Instagram recommended false claims about COVID-19, vaccines and the 2020 U.S. election to people who appeared interested in related topics, according to a new report from a group that tracks online misinformation.
"The Instagram algorithm is driving people further and further into their own realities, but also splitting those realities apart so that some people are getting no misinformation whatsoever and some people are being driven more and more misinformation," said Imran Ahmed, CEO of the Center for Countering Digital Hate, which conducted the study.
From September to November 2020, Instagram recommended 104 posts containing misinformation, or about one post a week, to 15 profiles set up by the U.K.-based nonprofit.
The automated recommendations appeared in several places on the photo-sharing app, including in a new "suggested posts" feature introduced in August 2020 and the "Explore" section, which points users towards content they might be interested in.
The study is the latest effort to document how social media platforms' recommendation systems contribute to the spread of misinformation, which researchers say has accelerated over the last year, fueled by the pandemic and the fractious presidential election.
Facebook, which owns Instagram, has cracked down more aggressively in recent months. It has widened its ban on falsehoods about COVID-19 vaccines on its namesake platform and on Instagram in February. But critics say the company has not grappled sufficiently with how its automated recommendations systems expose people to misinformation. They contend that the social networks' algorithms can send those who are curious about dubious claims down a rabbit hole of more extreme content.
Ahmed said he was particularly concerned by the introduction last year of "suggested posts" on Instagram — a feature geared at getting users to spend more time on the app.
Users who view everything posted recently from accounts they already follow now see posts from accounts they don't follow at the bottom of their Instagram feeds. The suggestions are based on the content they've already absorbed.
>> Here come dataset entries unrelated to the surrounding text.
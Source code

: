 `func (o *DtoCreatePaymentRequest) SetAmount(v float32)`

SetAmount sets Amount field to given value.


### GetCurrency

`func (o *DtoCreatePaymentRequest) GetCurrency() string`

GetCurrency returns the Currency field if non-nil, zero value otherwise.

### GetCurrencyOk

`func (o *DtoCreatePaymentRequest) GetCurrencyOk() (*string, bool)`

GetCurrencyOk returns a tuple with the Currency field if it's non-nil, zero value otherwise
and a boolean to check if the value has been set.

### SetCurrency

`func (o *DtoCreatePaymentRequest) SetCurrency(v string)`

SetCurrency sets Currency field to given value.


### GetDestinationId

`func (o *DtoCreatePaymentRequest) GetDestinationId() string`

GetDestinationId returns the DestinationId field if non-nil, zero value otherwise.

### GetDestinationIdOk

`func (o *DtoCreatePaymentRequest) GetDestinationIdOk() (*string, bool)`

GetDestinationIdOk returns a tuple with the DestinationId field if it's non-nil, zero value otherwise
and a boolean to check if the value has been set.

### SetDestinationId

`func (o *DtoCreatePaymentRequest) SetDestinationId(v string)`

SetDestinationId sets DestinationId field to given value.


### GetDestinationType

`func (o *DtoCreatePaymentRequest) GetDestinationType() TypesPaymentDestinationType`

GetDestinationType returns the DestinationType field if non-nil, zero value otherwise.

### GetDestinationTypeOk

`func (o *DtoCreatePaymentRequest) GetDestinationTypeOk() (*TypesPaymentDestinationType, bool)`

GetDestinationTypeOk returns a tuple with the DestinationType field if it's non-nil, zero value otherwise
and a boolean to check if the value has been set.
"Putting it into the timeline is really powerful," Ahmed said. "Most people wouldn't realize they're being fed information from accounts they're not following. They think 'These are people I've chosen to follow and trust,' and that's what makes it so dangerous."
The Center for Countering Digital Hate says Instagram should stop recommending posts "until it can show that it is no longer promoting dangerous misinformation," and should exclude posts about COVID-19 or vaccines from being recommended at all.
To test how Instagram's recommendations work, the nonprofit, working with youth advocacy group Restless Development, had volunteers set up 15 new Instagram profiles.
The profiles followed different sets of existing accounts on the social network. Those accounts ranged from reputable health authorities; to wellness, alternative health, and anti-vaccine advocates; to far-right militia groups and people promoting the discredited Qanon conspiracy theory, which Facebook banned in October.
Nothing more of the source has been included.